### TASK BRIEF:
Identify, in the records below, every line where the string "featured" appears, and copy each such line.

### Stored records:
⁂

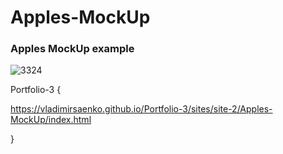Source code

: # Apples-MockUp

### Apples MockUp example

![3324](https://user-images.githubusercontent.com/56477695/122782471-6ded8f00-d2b9-11eb-96a0-af8e87876fdf.jpg)

Portfolio-3 {

https://vladimirsaenko.github.io/Portfolio-3/sites/site-2/Apples-MockUp/index.html

}
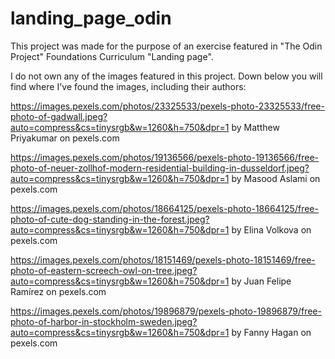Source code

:# landing_page_odin

This project was made for the purpose of an exercise featured in "The Odin Project" Foundations Curriculum "Landing page".

I do not own any of the images featured in this project. Down below you will find where I've found the images, including their authors:

https://images.pexels.com/photos/23325533/pexels-photo-23325533/free-photo-of-gadwall.jpeg?auto=compress&cs=tinysrgb&w=1260&h=750&dpr=1
by Matthew Priyakumar on pexels.com

https://images.pexels.com/photos/19136566/pexels-photo-19136566/free-photo-of-neuer-zollhof-modern-residential-building-in-dusseldorf.jpeg?auto=compress&cs=tinysrgb&w=1260&h=750&dpr=1
by Masood Aslami on  pexels.com

https://images.pexels.com/photos/18664125/pexels-photo-18664125/free-photo-of-cute-dog-standing-in-the-forest.jpeg?auto=compress&cs=tinysrgb&w=1260&h=750&dpr=1
by Elina Volkova on pexels.com

https://images.pexels.com/photos/18151469/pexels-photo-18151469/free-photo-of-eastern-screech-owl-on-tree.jpeg?auto=compress&cs=tinysrgb&w=1260&h=750&dpr=1
by Juan Felipe Ramírez on pexels.com

https://images.pexels.com/photos/19896879/pexels-photo-19896879/free-photo-of-harbor-in-stockholm-sweden.jpeg?auto=compress&cs=tinysrgb&w=1260&h=750&dpr=1
by Fanny Hagan on pexels.com
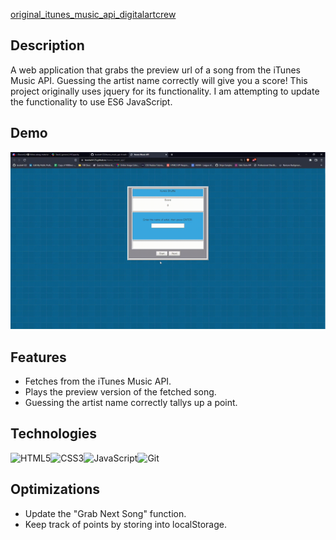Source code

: [original_itunes_music_api_digitalartcrew](https://github.com/digitalartcrew/itunes_music_api)

## Description
A web application that grabs the preview url of a song from the iTunes Music API. Guessing the artist name correctly will give you a score! 
This project originally uses jquery for its functionality. I am attempting to update the functionality to use ES6 JavaScript.

## Demo
![Coming soon](itunesguessgame.gif)

## Features
* Fetches from the iTunes Music API.
* Plays the preview version of the fetched song.
* Guessing the artist name correctly tallys up a point.

## Technologies
<img src="https://profilinator.rishav.dev/skills-assets/html5-original-wordmark.svg" alt="HTML5" height="50" /><img src="https://profilinator.rishav.dev/skills-assets/css3-original-wordmark.svg" alt="CSS3" height="50" /><img src="https://profilinator.rishav.dev/skills-assets/javascript-original.svg" alt="JavaScript" height="40" /><img src="https://profilinator.rishav.dev/skills-assets/git-scm-icon.svg" alt="Git" height="50" />

## Optimizations
* Update the "Grab Next Song" function.
* Keep track of points by storing into localStorage.
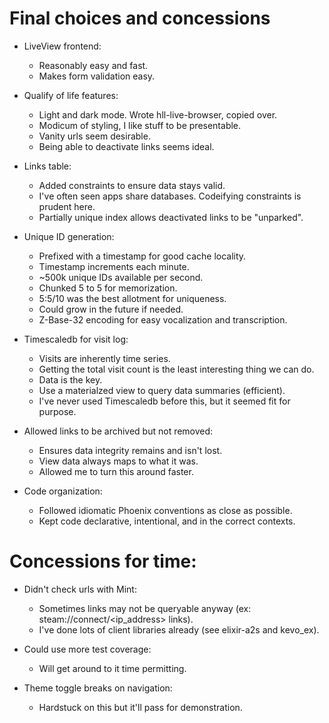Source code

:# Final choices and concessions

- LiveView frontend:
  - Reasonably easy and fast.
  - Makes form validation easy.

- Qualify of life features:
  - Light and dark mode. Wrote hll-live-browser, copied over.
  - Modicum of styling, I like stuff to be presentable.
  - Vanity urls seem desirable.
  - Being able to deactivate links seems ideal.

- Links table:
  - Added constraints to ensure data stays valid.
  - I've often seen apps share databases. Codeifying constraints is prudent here.
  - Partially unique index allows deactivated links to be "unparked".

- Unique ID generation:
  - Prefixed with a timestamp for good cache locality.
  - Timestamp increments each minute.
  - ~500k unique IDs available per second.
  - Chunked 5 to 5 for memorization.
  - 5:5/10 was the best allotment for uniqueness.
  - Could grow in the future if needed.
  - Z-Base-32 encoding for easy vocalization and transcription.

- Timescaledb for visit log:
  - Visits are inherently time series.
  - Getting the total visit count is the least interesting thing we can do.
  - Data is the key.
  - Use a materialzed view to query data summaries (efficient).
  - I've never used Timescaledb before this, but it seemed fit for purpose.

- Allowed links to be archived but not removed:
  - Ensures data integrity remains and isn't lost.
  - View data always maps to what it was.
  - Allowed me to turn this around faster.

- Code organization:
  - Followed idiomatic Phoenix conventions as close as possible.
  - Kept code declarative, intentional, and in the correct contexts.

# Concessions for time:

- Didn't check urls with Mint:
  - Sometimes links may not be queryable anyway (ex: steam://connect/<ip_address> links).
  - I've done lots of client libraries already (see elixir-a2s and kevo_ex).

- Could use more test coverage:
  - Will get around to it time permitting.

- Theme toggle breaks on navigation:
  - Hardstuck on this but it'll pass for demonstration.
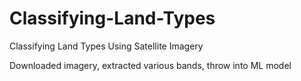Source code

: # Classifying-Land-Types
 Classifying  Land Types Using Satellite Imagery

Downloaded imagery, extracted various bands, throw into ML model
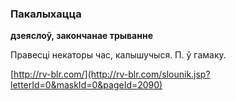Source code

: ### Пакалыхацца
**дзеяслоў, закончанае трыванне**

Правесці некаторы час, калышучыся. П. ў гамаку.

<a rel="author">[http://rv-blr.com/](http://rv-blr.com/slounik.jsp?letterId=0&maskId=0&pageId=2090)</a>
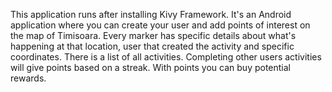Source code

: This application runs after installing Kivy Framework.
It's an Android application where you can create your user and add points of interest on the map of Timisoara. 
Every marker has specific details about what's happening at that location, user that created the activity and specific coordinates.
There is a list of all activities.
Completing other users activities will give points based on a streak.
With points you can buy potential rewards.
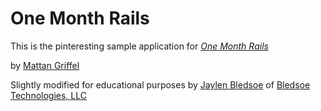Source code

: # One Month Rails

This is the pinteresting sample application for [*One Month Rails*](http://onemonthrails.com)

by [Mattan Griffel](http://mattangriffel.com)

Slightly modified for educational purposes by [Jaylen Bledsoe](http://jaylenbledsoe.com) of [Bledsoe Technologies, LLC](http://bledsoetechnologies.com)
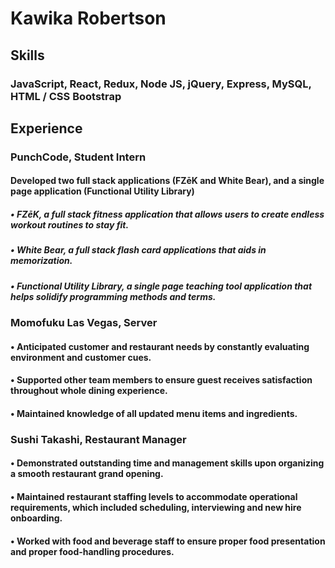 <!--
**kawikarob/kawikarob** is a ✨ _special_ ✨ repository because its `README.md` (this file) appears on your GitHub profile.

Here are some ideas to get you started:

- 🔭 I’m currently working on ...
- 🌱 I’m currently learning ...
- 👯 I’m looking to collaborate on ...
- 🤔 I’m looking for help with ...
- 💬 Ask me about ...
- 📫 How to reach me: ...
- 😄 Pronouns: ...
- ⚡ Fun fact: ...
-->

# Kawika Robertson

## Skills 
### JavaScript, React, Redux, Node JS, jQuery, Express, MySQL, HTML / CSS Bootstrap

## Experience
### PunchCode, Student Intern
#### Developed two full stack applications (FZēK and White Bear), and a single page application (Functional Utility Library)
#####  • FZēK, a full stack fitness application that allows users to create endless workout routines to stay fit.
#####  • White Bear, a full stack flash card applications that aids in memorization.
#####  • Functional Utility Library, a single page teaching tool application that helps solidify programming methods and terms.

### Momofuku Las Vegas, Server
#### • Anticipated customer and restaurant needs by constantly evaluating environment and customer cues.
#### • Supported other team members to ensure guest receives satisfaction throughout whole dining experience.
#### • Maintained knowledge of all updated menu items and ingredients.

### Sushi Takashi, Restaurant Manager
#### • Demonstrated outstanding time and management skills upon organizing a smooth restaurant grand opening.
#### • Maintained restaurant staffing levels to accommodate operational requirements, which included scheduling, interviewing and new hire onboarding.
#### • Worked with food and beverage staff to ensure proper food presentation and proper food-handling procedures.

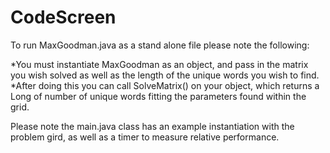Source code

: # CodeScreen
To run MaxGoodman.java as a stand alone file please note the following:

*You must instantiate MaxGoodman as an object, and pass in the matrix you wish solved as well as the length of the unique words you wish to find.
*After doing this you can call SolveMatrix() on your object, which returns a Long of number of unique words fitting the parameters found within the grid.

Please note the main.java class has an example instantiation with the problem gird, as well as a timer to measure relative performance.
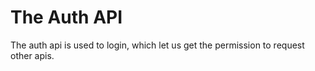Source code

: # The Auth API

The auth api is used to login, which let us get the permission to request other apis.
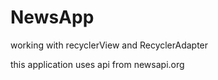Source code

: # NewsApp
working with recyclerView and RecyclerAdapter

this application uses api from newsapi.org
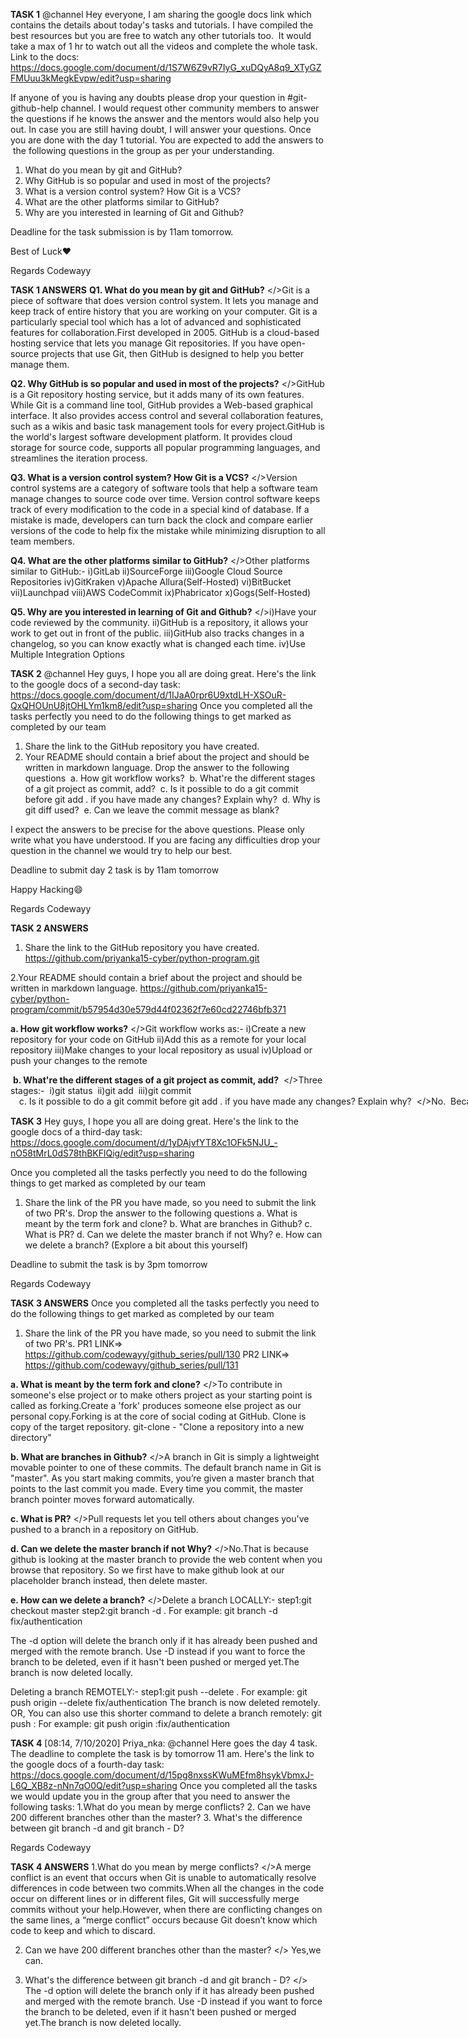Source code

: **TASK 1**
@channel Hey everyone,
I am sharing the google docs link which contains the details about today's tasks and tutorials. I have compiled the best resources but you are free to watch any other tutorials too.  It would take a max of 1 hr to watch out all the videos and complete the whole task.
Link to the docs: https://docs.google.com/document/d/1S7W6Z9vR7IyG_xuDQyA8q9_XTyGZFMUuu3kMegkEvpw/edit?usp=sharing

If anyone of you is having any doubts please drop your question in #git-github-help channel. I would request other community members to answer the questions if he knows the answer and the mentors would also help you out. In case you are still having doubt, I will answer your questions.
Once you are done with the day 1 tutorial. You are expected to add the answers to
 the following questions in the group as per your understanding.
1. What do you mean by git and GitHub?
2. Why GitHub is so popular and used in most of the projects?
3. What is a version control system? How Git is a VCS?
4. What are the other platforms similar to GitHub?
5. Why are you interested in learning of Git and Github?

Deadline for the task submission is by 11am tomorrow.

Best of Luck:heart:

Regards
Codewayy


**TASK 1 ANSWERS**
**Q1. What do you mean by git and GitHub?**
</>Git is a piece of software that does version control system. It lets you manage and keep track of entire history that you are working on your computer.
                              Git is a particularly special tool which has a lot of advanced and sophisticated features for collaboration.First developed in 2005.
                              GitHub is a cloud-based hosting service that lets you manage Git repositories. If you have open-source projects that use Git, then GitHub is designed to help you better manage them.


**Q2.  Why GitHub is so popular and used in most of the projects?**
</>GitHub is a Git repository hosting service, but it adds many of its own features. While Git is a command line tool, GitHub provides a Web-based graphical interface. It also provides access control and several collaboration features, such as a wikis and basic task management tools for every project.GitHub is the world's largest software development platform. It provides cloud storage for source code, supports all popular programming languages, and streamlines the iteration process.

**Q3. What is a version control system? How Git is a VCS?**
</>Version control systems are a category of software tools that help a software team manage changes to source code over time. Version control software keeps track of every modification to the code in a special kind of database. If a mistake is made, developers can turn back the clock and compare earlier versions of the code to help fix the mistake while minimizing disruption to all team members.


**Q4. What are the other platforms similar to GitHub?**
</>Other platforms similar to GitHub:-
i)GitLab
ii)SourceForge
iii)Google Cloud Source Repositories
iv)GitKraken
v)Apache Allura(Self-Hosted)
vi)BitBucket
vii)Launchpad
viii)AWS CodeCommit
ix)Phabricator
x)Gogs(Self-Hosted)


**Q5. Why are you interested in learning of Git and Github?**
</>i)Have your code reviewed by the community.
ii)GitHub is a repository, it allows your work to get out in front of the public.
iii)GitHub also tracks changes in a changelog, so you can know exactly what is changed each time.
iv)Use Multiple Integration Options

**TASK 2**
@channel Hey guys, I hope you all are doing great.
Here's the link to the google docs of a second-day task: https://docs.google.com/document/d/1IJaA0rpr6U9xtdLH-XSOuR-QxQHOUnU8jtOHLYm1km8/edit?usp=sharing
Once you completed all the tasks perfectly you need to do the following things to get marked as completed by our team
1. Share the link to the GitHub repository you have created.
2. Your README should contain a brief about the project and should be written in markdown language.
Drop the answer to the following questions
 a. How git workflow works?
 b. What're the different stages of a git project as commit, add?
 c. Is it possible to do a git commit before git add . if you have made any changes? Explain why?
 d. Why is git diff used?
 e. Can we leave the commit message as blank?

I expect the answers to be precise for the above questions. Please only
write what you have understood. If you are facing any difficulties drop
your question in the channel we would try to help our best.

Deadline to submit day 2 task is by 11am tomorrow

Happy Hacking:smile:

Regards
Codewayy


**TASK 2 ANSWERS**
1. Share the link to the GitHub repository you have created.
https://github.com/priyanka15-cyber/python-program.git

2.Your README should contain a brief about the project and should be written in markdown language.
https://github.com/priyanka15-cyber/python-program/commit/b57954d30e579d44f02362f7e60cd22746bfb371

**a. How git workflow works?**
</>Git workflow works as:-
i)Create a new repository for your code on GitHub
ii)Add this as a remote for your local repository
iii)Make changes to your local repository as usual
iv)Upload or push your changes to the remote


 **b. What're the different stages of a git project as commit, add?**
 </>Three stages:-
 i)git status
 ii)git add <file>
 iii)git commit <option>
 
 **c. Is it possible to do a git commit before git add . if you have made any changes? Explain why?**
 </>No.
 Because modified file must be added before committing,you have to tell Git which changes you want to save.
 
 
**d. Why is git diff used?**
 </>To see the difference between the previous version and the committed one.
 git diff =compare repository with last commit
 
 
**e. Can we leave the commit message as blank?**
 </>No
 When i tried this= 
 git commmit -m
 error: switch `m' requires a value


**TASK 3**
Hey guys, I hope you all are doing great.
Here's the link to the google docs of a third-day task: https://docs.google.com/document/d/1yDAjvfYT8Xc1OFk5NJU_-nO58tMrL0dS78thBKFlQig/edit?usp=sharing

Once you completed all the tasks perfectly you need to do the following things to get marked as completed by our team
1. Share the link of the PR you have made, so you need to submit the link of two PR's.
Drop the answer to the following questions
a. What is meant by the term fork and clone?
b. What are branches in Github?
c. What is PR?
d. Can we delete the master branch if not Why?
e. How can we delete a branch? (Explore a bit about this yourself)

Deadline to submit the task is by 3pm tomorrow

Regards
Codewayy


**TASK 3 ANSWERS**
Once you completed all the tasks perfectly you need to do the following things to get marked as completed by our team
1. Share the link of the PR you have made, so you need to submit the link of two PR's.
PR1 LINK=>   https://github.com/codewayy/github_series/pull/130
PR2 LINK=>   https://github.com/codewayy/github_series/pull/131

**a. What is meant by the term fork and clone?**
</>To contribute in someone's else project or to make others project as your starting point is called as forking.Create a 'fork' produces someone else project as our personal copy.Forking is at the core of social coding at GitHub.
                    Clone is copy of the target repository.
                    git-clone - "Clone a repository into a new directory"
                    

**b. What are branches in Github?**
</>A branch in Git is simply a lightweight movable pointer to one of these commits. The default branch name in Git is "master". As you start making commits, you’re given a master branch that points to the last commit you made. Every time you commit, the master branch pointer moves forward automatically.


**c. What is PR?**
</>Pull requests let you tell others about changes you've pushed to a branch in a repository on GitHub.


**d. Can we delete the master branch if not Why?**
</>No.That is because github is looking at the master branch to provide the web content when you browse that repository. So we first have to make github look at our placeholder branch instead, then delete master.


**e. How can we delete a branch?**
</>Delete a branch LOCALLY:-
step1:git checkout master
step2:git branch -d <branch>.
      For example: git branch -d fix/authentication

The -d option will delete the branch only if it has already been pushed and merged with the remote branch. Use -D instead if you want to force the branch to be deleted, even if it hasn't been pushed or merged yet.The branch is now deleted locally.

Deleting a branch REMOTELY:-
step1:git push <remote> --delete <branch>.
      For example: git push origin --delete fix/authentication
The branch is now deleted remotely.
OR,
You can also use this shorter command to delete a branch remotely: 
git push <remote> :<branch>
For example: git push origin :fix/authentication

**TASK 4**
[08:14, 7/10/2020] Priya_nka: @channel Here goes the day 4 task. 
The deadline to complete the task is by tomorrow 11 am.
Here's the link to the google docs of a fourth-day task:
https://docs.google.com/document/d/15pg8nxssKWuMEfm8hsykVbmxJ-L6Q_XB8z-nNn7qO0Q/edit?usp=sharing
Once you completed all the tasks we would update you in the group after that you need to answer the following tasks:
 1.What do you mean by merge conflicts?
 2. Can we have 200 different branches other than the master?
 3. What's the difference between git branch -d and git branch - D?

Regards
Codewayy

**TASK 4 ANSWERS**
1.What do you mean by merge conflicts?
 </>A merge conflict is an event that occurs when Git is unable to automatically resolve differences in code between two commits.When all the changes in the code occur on different lines or in different files, Git will successfully merge commits without your help.However, when there are conflicting changes on the same lines, a “merge conflict” occurs because Git doesn’t know which code to keep and which to discard.
 
2. Can we have 200 different branches other than the master?
</> Yes,we can. 
 
3. What's the difference between git branch -d and git branch - D?
 </> The -d option will delete the branch only if it has already been pushed and merged with the remote branch. Use -D instead if you want to force the branch to be deleted, even if it hasn't been pushed or merged yet.The branch is now deleted locally.



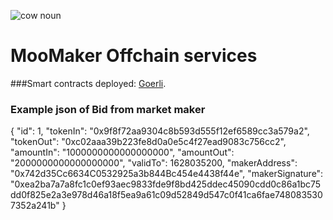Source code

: ![cow noun](https://github.com/MooMaker/moo-offchain/blob/main/images/noun.png)
# MooMaker Offchain services


###Smart contracts deployed:
[Goerli](https://www.github.com/).

### Example json of Bid from market maker 
{
    "id": 1,
    "tokenIn": "0x9f8f72aa9304c8b593d555f12ef6589cc3a579a2",
    "tokenOut": "0xc02aaa39b223fe8d0a0e5c4f27ead9083c756cc2",
    "amountIn": "1000000000000000000",
    "amountOut": "2000000000000000000",
    "validTo": 1628035200,
    "makerAddress": "0x742d35Cc6634C0532925a3b844Bc454e4438f44e",
    "makerSignature": "0xea2ba7a7a8fc1c0ef93aec9833fde9f8bd425ddec45090cdd0c86a1bc75dd0f825e2a3e978d46a18f5ea9a61c09d52849d547c0f41ca6fae7480835307352a241b"
}
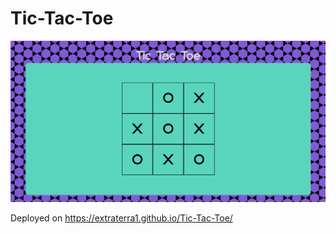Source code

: # Tic-Tac-Toe

![website snapshot](https://raw.githubusercontent.com/Extraterra1/Tic-Tac-toe/main/website-snapshot.png)

Deployed on https://extraterra1.github.io/Tic-Tac-Toe/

⁂

### COMPLETED EXERCISE:
This project was made for the purpose of an exercise featured in "The Odin Project" Foundations Curriculum "Landing page".
I do not own any of the images featured in this project. Down below you will find where I've found the images, including their authors:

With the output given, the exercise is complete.